After the room was once more quiet and empty, Shelby crumpled into her wheelchair. Salisbury jumped into her lap, and she absentmindedly petted him. “I can’t believe them sometimes.”

That was an understatement. “Your mom and dad mean well.”

“I know, which is why I feel guilty when I get mad at them, but lordy, they wear me out.”

Colton dropped onto the bed across from her again, feeling pretty wrung out himself.

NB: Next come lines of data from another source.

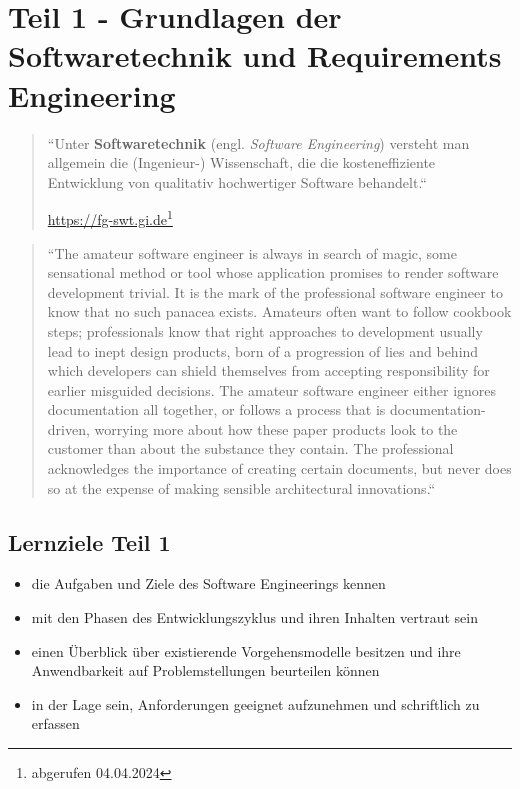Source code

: \chapter*{Teil 1 - Grundlagen der Softwaretechnik und Requirements Engineering}

\vspace{2cm}
\blockquote[{\url{https://fg-swt.gi.de}\footnote{abgerufen 04.04.2024}}]{``Unter \textbf{Softwaretechnik} (engl. \textit{Software Engineering}) versteht man allgemein die (Ingenieur-) Wissenschaft, die die kosteneffiziente Entwicklung von qualitativ hochwertiger Software behandelt.``}
\vspace{2cm}
\blockquote[{\cite[247]{BMEY07}}]{
    ``The amateur software engineer is always in search
    of magic, some sensational method or tool whose
    application promises to render software development trivial. It is the mark of the professional software engineer to know that no such panacea exists.
    Amateurs often want to follow cookbook steps; professionals know that right approaches to development usually lead to inept design products, born of a
    progression of lies and behind which developers can
    shield themselves from accepting responsibility for
    earlier misguided decisions. The amateur software
    engineer either ignores documentation all together,
    or follows a process that is documentation-driven,
    worrying more about how these paper products look
    to the customer than about the substance they contain. The professional acknowledges the importance
    of creating certain documents, but never does so at
    the expense of making sensible architectural innovations.``
}

\newpage
\section*{Lernziele Teil 1}

\begin{itemize}
    \item die Aufgaben und Ziele  des Software Engineerings kennen
    \item mit den Phasen des Entwicklungszyklus und ihren Inhalten vertraut sein
    \item einen Überblick über existierende Vorgehensmodelle besitzen und ihre Anwendbarkeit auf Problemstellungen beurteilen können
    \item in der Lage sein, Anforderungen geeignet aufzunehmen und schriftlich zu erfassen
\end{itemize}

He leaned his elbows on his knees and supported his head in his hands. “What’s this about me being a suspect in a case?”

“Before this all went down, I was working on a case involving several veterans who were shot and killed. I found what I thought might be a link between them and I wanted your help. I just can’t quite remember why I insisted on meeting with you that night. I mean, why didn’t I just call and explain the case?”

He had no answer. “You texted and said to meet you at the house asap. You must not have wanted to discuss it over the phone.”

A shaky hand rubbed at her scar. “There are these gaps in my memory about that day. I don’t remember texting you or even going to the house. I’ve seen a psychologist to help me handle the trauma, but nothing about that day has surfaced yet. The doctors say it may never emerge, or it could all come back tomorrow. Anyway, Theo must have gotten clearance from the doctors to question me about it today.”

“Why did you think I could help?”

She hesitated and shrugged. “Guess we have to find out.”

“How are we going to do that if Ingram has your file?”

“I have a backup in my safe at home.”

Ah ha. “Another reason you want me to bust you out of here.”

She gave him a half-hearted smile. “Returning to the scene of the shooting is imperative, even if I’m not excited about what it might bring up, and I wasn’t lying about wanting to get out of here.”

“Pretty swanky place. Three squares and a private room. It may not be beauty queen fancy, but it’s not bad.”

She flipped him the bird at the beauty queen reference. “You’re not going to talk me into staying.”

Same old Shelby. “You are currently at my mercy. Try to remember that.”